Thrifting is a solution, but it’s not the solution. Here’s why.

Thrifting and buying used is a great option for many people to sustainably buy clothes, but is it the most ethical option, as it is often presented? In a thread on ethical clothing habits, Eco-Stylist presented another angle; supporting brands that create sustainable clothing and pay their workers fairly is another good choice.

Much like the decisions in many areas of life, the question of “what is the most ethical” puts a very nuanced topic into a black and white box, where it simply doesn’t fit. There is no best option, rather there are a variety of good options. 

From an environmental lens, thrifting and using clothes you already own is a good choice, but it doesn’t take human factors into consideration. Sustainability is also about people, something referred to as social sustainability.

Social Sustainability

What is social sustainability? People need jobs within a social environment, and the production of clothing, if made ethically, positively contributes to good jobs for people earning a living wage.

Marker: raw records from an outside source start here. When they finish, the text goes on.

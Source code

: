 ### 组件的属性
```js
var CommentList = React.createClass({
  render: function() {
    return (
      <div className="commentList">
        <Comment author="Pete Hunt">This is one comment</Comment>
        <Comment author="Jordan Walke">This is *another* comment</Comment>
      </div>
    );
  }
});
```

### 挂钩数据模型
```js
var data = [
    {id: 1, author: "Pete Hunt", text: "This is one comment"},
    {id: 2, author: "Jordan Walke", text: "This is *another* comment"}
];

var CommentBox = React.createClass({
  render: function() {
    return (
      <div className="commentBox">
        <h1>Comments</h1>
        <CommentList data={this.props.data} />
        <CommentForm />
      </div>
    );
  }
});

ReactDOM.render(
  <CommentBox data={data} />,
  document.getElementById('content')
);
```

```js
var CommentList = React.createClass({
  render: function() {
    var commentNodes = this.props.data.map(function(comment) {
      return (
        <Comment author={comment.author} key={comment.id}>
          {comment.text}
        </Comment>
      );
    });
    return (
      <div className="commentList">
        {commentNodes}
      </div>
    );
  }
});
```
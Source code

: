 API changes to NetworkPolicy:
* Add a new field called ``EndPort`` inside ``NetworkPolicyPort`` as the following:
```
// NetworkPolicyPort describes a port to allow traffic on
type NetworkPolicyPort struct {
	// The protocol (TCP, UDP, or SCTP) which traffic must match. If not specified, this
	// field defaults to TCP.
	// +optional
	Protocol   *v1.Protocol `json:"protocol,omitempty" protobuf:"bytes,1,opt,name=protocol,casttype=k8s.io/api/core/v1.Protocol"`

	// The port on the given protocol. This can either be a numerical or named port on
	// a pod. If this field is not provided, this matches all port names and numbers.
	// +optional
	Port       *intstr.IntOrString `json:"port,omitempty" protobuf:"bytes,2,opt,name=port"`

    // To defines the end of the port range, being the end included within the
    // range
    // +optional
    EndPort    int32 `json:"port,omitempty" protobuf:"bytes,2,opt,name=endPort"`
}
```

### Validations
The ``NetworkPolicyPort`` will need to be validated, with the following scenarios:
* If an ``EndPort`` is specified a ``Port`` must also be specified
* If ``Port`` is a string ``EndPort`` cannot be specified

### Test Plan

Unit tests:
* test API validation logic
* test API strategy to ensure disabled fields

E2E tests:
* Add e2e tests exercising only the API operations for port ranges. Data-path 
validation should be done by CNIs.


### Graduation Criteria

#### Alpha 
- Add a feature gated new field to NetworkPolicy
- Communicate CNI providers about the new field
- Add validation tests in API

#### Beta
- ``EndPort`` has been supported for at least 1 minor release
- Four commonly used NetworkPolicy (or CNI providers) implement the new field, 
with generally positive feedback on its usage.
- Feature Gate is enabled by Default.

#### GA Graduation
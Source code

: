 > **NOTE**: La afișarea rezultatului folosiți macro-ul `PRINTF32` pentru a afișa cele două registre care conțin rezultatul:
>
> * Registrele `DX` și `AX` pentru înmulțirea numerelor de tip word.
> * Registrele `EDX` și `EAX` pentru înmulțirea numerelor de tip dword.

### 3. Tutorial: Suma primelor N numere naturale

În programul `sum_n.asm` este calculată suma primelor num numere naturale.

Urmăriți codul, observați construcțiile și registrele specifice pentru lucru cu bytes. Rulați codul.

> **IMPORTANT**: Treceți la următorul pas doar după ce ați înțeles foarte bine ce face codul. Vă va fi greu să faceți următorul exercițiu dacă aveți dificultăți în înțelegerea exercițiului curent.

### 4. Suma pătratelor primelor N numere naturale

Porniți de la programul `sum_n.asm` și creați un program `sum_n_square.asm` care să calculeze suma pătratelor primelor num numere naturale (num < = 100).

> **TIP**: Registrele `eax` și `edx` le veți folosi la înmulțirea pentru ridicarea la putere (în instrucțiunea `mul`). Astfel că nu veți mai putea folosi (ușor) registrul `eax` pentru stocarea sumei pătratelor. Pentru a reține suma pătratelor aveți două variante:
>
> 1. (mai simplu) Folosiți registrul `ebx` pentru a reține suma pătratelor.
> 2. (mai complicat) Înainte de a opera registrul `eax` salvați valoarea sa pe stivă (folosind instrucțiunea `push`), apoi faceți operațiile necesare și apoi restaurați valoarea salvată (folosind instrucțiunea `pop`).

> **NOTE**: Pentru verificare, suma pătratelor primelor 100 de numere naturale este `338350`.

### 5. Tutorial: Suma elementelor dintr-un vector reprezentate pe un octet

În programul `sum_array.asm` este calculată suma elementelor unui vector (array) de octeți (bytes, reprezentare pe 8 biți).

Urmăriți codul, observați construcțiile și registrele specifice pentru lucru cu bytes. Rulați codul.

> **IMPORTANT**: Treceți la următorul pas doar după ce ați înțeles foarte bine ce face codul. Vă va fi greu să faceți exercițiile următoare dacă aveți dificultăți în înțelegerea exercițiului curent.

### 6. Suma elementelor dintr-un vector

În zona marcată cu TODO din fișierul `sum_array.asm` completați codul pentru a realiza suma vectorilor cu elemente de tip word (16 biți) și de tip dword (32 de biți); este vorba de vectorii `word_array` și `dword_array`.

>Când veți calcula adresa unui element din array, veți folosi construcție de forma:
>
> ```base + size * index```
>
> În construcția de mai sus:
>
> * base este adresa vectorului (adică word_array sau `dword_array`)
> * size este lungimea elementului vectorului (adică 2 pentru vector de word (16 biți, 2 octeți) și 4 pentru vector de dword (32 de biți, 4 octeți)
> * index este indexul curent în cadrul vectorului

Clothing production employs more than 40 million workers, and of those only about 2% earn a living wage today. When brands commit to paying livable wages, through Fair Trade certification or other means, it does a really good thing for clothing makers. 

If we are going to have a practical plan to change things for the better, we want to look into all types of sustainability, including social and environmental. Buying secondhand is a good option addressing the clothing waste problem, and supporting ethical brands is a good option that contributes to fair wages and more sustainable manufacturing techniques.

These concepts are detailed by the Ethical Fashion Podcast in Episode 7: Made in Kabul, and Episode 10: Purpose and Social Sustainability with Jeanne de Kroon of Zazi Vintage.

*Listen @ 33:30 for a very interesting conversation on social sustainability.

Episode 10 details how Zazi Vintage creates their fashion from recycled fibers from the Silk Road. Their business model is one of the great examples of how new garments can be made sustainably, and create good jobs.

Jeanne’s vision of a sustainable future doesn’t just lie in what is used to make clothes, but in the connections we have with what we consume, considering all the people involved in making what we have. She engages with every level of the supply chain and lists all prices transparently for public record. This is a unique approach within the fashion industry, but it is a legal standard in the nonprofit sector. 

Bringing in this standard of transparency to fashion brands will help make ethical consumption an easier process for the consumer.

Ethics of the Resale Economy

The increasing interest in thrifted clothes has given rise to a problematic turn worth considering; the rise of reselling clothes from thrift stores at a higher markup. In Remake’s article on the ethics of resale, they address the questionable intentions of some shoppers or “entrepreneurs” who use thrift stores to upcycle and then sell cheap clothes for a larger profit. 

Nonprofits like Goodwill and Salvation Army sell donated clothes for affordable prices, often to those in need. The reselling gig puts that into jeopardy when those in need are left with only the pieces that aren’t “vintage” enough to mark up. This causes an increase in prices for desirable items. Consignment shops, while they are more expensive, serve the needs of curating used clothes without necessarily stepping on the toes of nonprofits that provide community services.

However, thrifting and buying from resellers is still a sustainable way for anyone to get new-to-them clothes and support small businesses or Etsy freelancers without feeding into the large fast fashion machine.

What Can We Take Away From This?

The social aspects of sustainability need to be addressed just as urgently as the environmental aspects; when both are acted upon, it becomes a much more complex situation than just “use what you have.” It takes into consideration the people that are employed in the global fashion industry, who deserve to earn a living wage, as well as the reduction of waste when producing new goods.

The choice between thrifting and buying from a sustainable brand has no black and white answer. Instead, it’s a decision taking into account what is right for you financially, what matches your values at the time, and what you can do in that moment.

The good news is: if you’re making more conscious decisions about your purchasing decisions, none of those answers are wrong.